RTTNews - The dollar was pummeled by most majors on Tuesday, hurt by a weak US housing report and evidence that the euro zone economy may be shaping up.

A government report released Tuesday showed that new home construction plunged again in April, with the pace of building falling to a new record low.

While some declines might be expected as the housing market continues to work off excess inventories, the surprise fall undercut recent hopes that the bottom for the long-suffering home building industry was in sight.

Meanwhile, German investor confidence rose above expectations to its highest level in almost three years in May.

Also, European Central Bank Executive Board member Gertrude Tumpel-Gugerell said the bank had done everything possible with interest rates to boost the economy.

The dollar came under pressure versus the euro, sliding to a weekly low of 1.3677. The pair has been bouncing back and forth of late, with traders unsure about whether the euro zone will lag behind in any global economic recovery.

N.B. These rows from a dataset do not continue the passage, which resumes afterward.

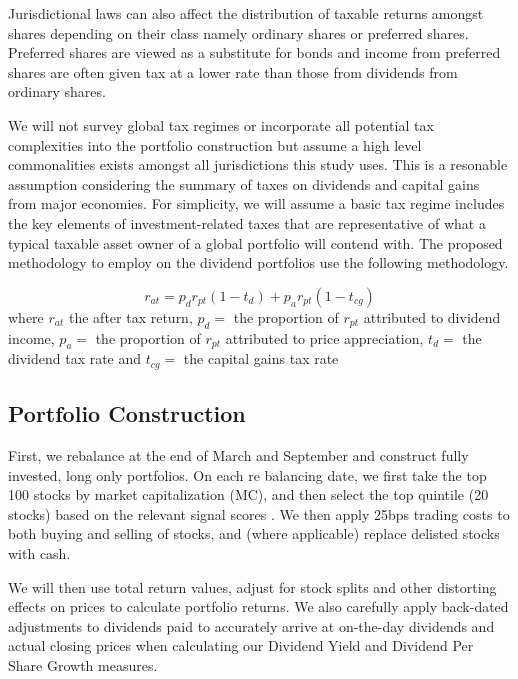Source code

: \documentclass[11pt,preprint, authoryear]{elsarticle}
\numberwithin{equation}{section}
\numberwithin{figure}{section}
\numberwithin{table}{section}
\begin{document}
Jurisdictional laws can also affect the distribution of taxable returns
amongst shares depending on their class namely ordinary shares or
preferred shares. Preferred shares are viewed as a substitute for bonds
and income from preferred shares are often given tax at a lower rate
than those from dividends from ordinary shares.

We will not survey global tax regimes or incorporate all potential tax
complexities into the portfolio construction but assume a high level
commonalities exists amongst all jurisdictions this study uses. This is
a resonable assumption considering the summary of taxes on dividends and
capital gains from major economies. For simplicity, we will assume a
basic tax regime includes the key elements of investment-related taxes
that are representative of what a typical taxable asset owner of a
global portfolio will contend with. The proposed methodology to employ
on the dividend portfolios use the following methodology.

\[
r_{a t}=p_d r_{p t}\left(1-t_d\right)+p_a r_{p t}\left(1-t_{c g}\right)
\] where \(r_{a t}\) the after tax return, \(p_d=\) the proportion of
\(r_{p t}\) attributed to dividend income, \(p_a=\) the proportion of
\(r_{p t}\) attributed to price appreciation, \(t_d=\) the dividend tax
rate and \(t_{c g}=\) the capital gains tax rate

\newpage

\hypertarget{portfolio-construction}{%
\subsection{Portfolio Construction}\label{portfolio-construction}}

First, we rebalance at the end of March and September and construct
fully invested, long only portfolios. On each re balancing date, we
first take the top 100 stocks by market capitalization (MC), and then
select the top quintile (20 stocks) based on the relevant signal scores
. We then apply 25bps trading costs to both buying and selling of
stocks, and (where applicable) replace delisted stocks with cash.

We will then use total return values, adjust for stock splits and other
distorting effects on prices to calculate portfolio returns. We also
carefully apply back-dated adjustments to dividends paid to accurately
arrive at on-the-day dividends and actual closing prices when
calculating our Dividend Yield and Dividend Per Share Growth measures.
\end{document}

The dollar continued to take a beating versus the sterling, dropping to a 5-month low of 1.5523. With the loss, the dollar extended a long-term downtrend, and moved a full 20 cents from its 23-year high of 1.3501, set in January.

Annual inflation in the UK slowed more than expected in April to a level last seen in January 2008, according to official data released Tuesday.

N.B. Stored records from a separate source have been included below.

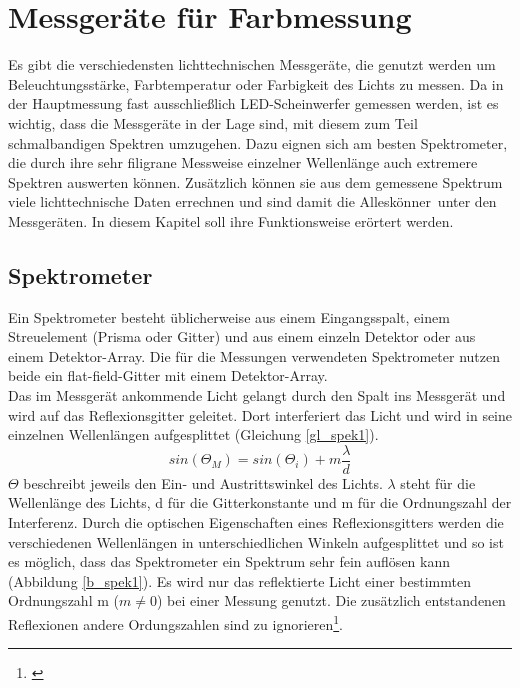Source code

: \chapter{Messgeräte für Farbmessung}
Es gibt die verschiedensten lichttechnischen Messgeräte, die genutzt werden um Beleuchtungsstärke, Farbtemperatur oder Farbigkeit des Lichts zu messen. Da in der Hauptmessung fast ausschließlich LED-Scheinwerfer gemessen werden, ist es wichtig, dass die Messgeräte in der Lage sind, mit diesem zum Teil schmalbandigen Spektren umzugehen. Dazu eignen sich am besten Spektrometer, die durch ihre sehr filigrane Messweise einzelner Wellenlänge auch extremere Spektren auswerten können. Zusätzlich können sie aus dem gemessene Spektrum viele lichttechnische Daten errechnen und sind damit die \glqq Alleskönner\grqq\ unter den Messgeräten. In diesem Kapitel soll ihre Funktionsweise erörtert werden.
 
\section{Spektrometer}
Ein Spektrometer besteht üblicherweise aus einem Eingangsspalt, einem Streuelement (Prisma oder Gitter) und aus einem einzeln Detektor oder aus einem Detektor-Array. Die für die Messungen verwendeten Spektrometer nutzen beide ein flat-field-Gitter mit einem Detektor-Array.\\
Das im Messgerät ankommende Licht gelangt durch den Spalt  ins Messgerät und wird auf das Reflexionsgitter geleitet. Dort interferiert das Licht und wird in seine einzelnen Wellenlängen aufgesplittet (Gleichung \ref{gl_spek1}).
\begin{equation}\label{gl_spek1}
		sin(\Theta_{M})=sin(\Theta_{i})+m \frac{\lambda}{d}
\end{equation}
$\Theta$ beschreibt jeweils den Ein- und Austrittswinkel des Lichts. $\lambda$ steht für die Wellenlänge des Lichts, d für die Gitterkonstante und m für die Ordnungszahl der Interferenz. Durch die optischen Eigenschaften eines Reflexionsgitters werden die verschiedenen Wellenlängen in unterschiedlichen Winkeln aufgesplittet und so ist es möglich, dass das Spektrometer ein Spektrum sehr fein auflösen kann (Abbildung \ref{b_spek1}). Es wird nur das reflektierte Licht einer bestimmten Ordnungszahl m ($m \neq 0$) bei einer Messung genutzt. Die zusätzlich entstandenen Reflexionen andere Ordungszahlen sind zu ignorieren\footnote{\cite[6]{jeti}}.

The dollar fell sharply versus its Canadian counterpart, dropping to 1.1522. Against the aussie, the buck fell to a 7-month low of 0.7770. The buck barely budged against the yen, holding near 96.00.

The U.S. Commerce Department announced that housing starts dropped 12.8 percent in April to an annual rate of 458,000. The result for March was revised to a rate of 525,000 units, a decline of 8.5 percent from the previous month.

Wachovia released its global economic outlook Tuesday, predicting that business conditions in the US would remain challenging for the next few years, while economic contraction in many foreign markets is likely to slow.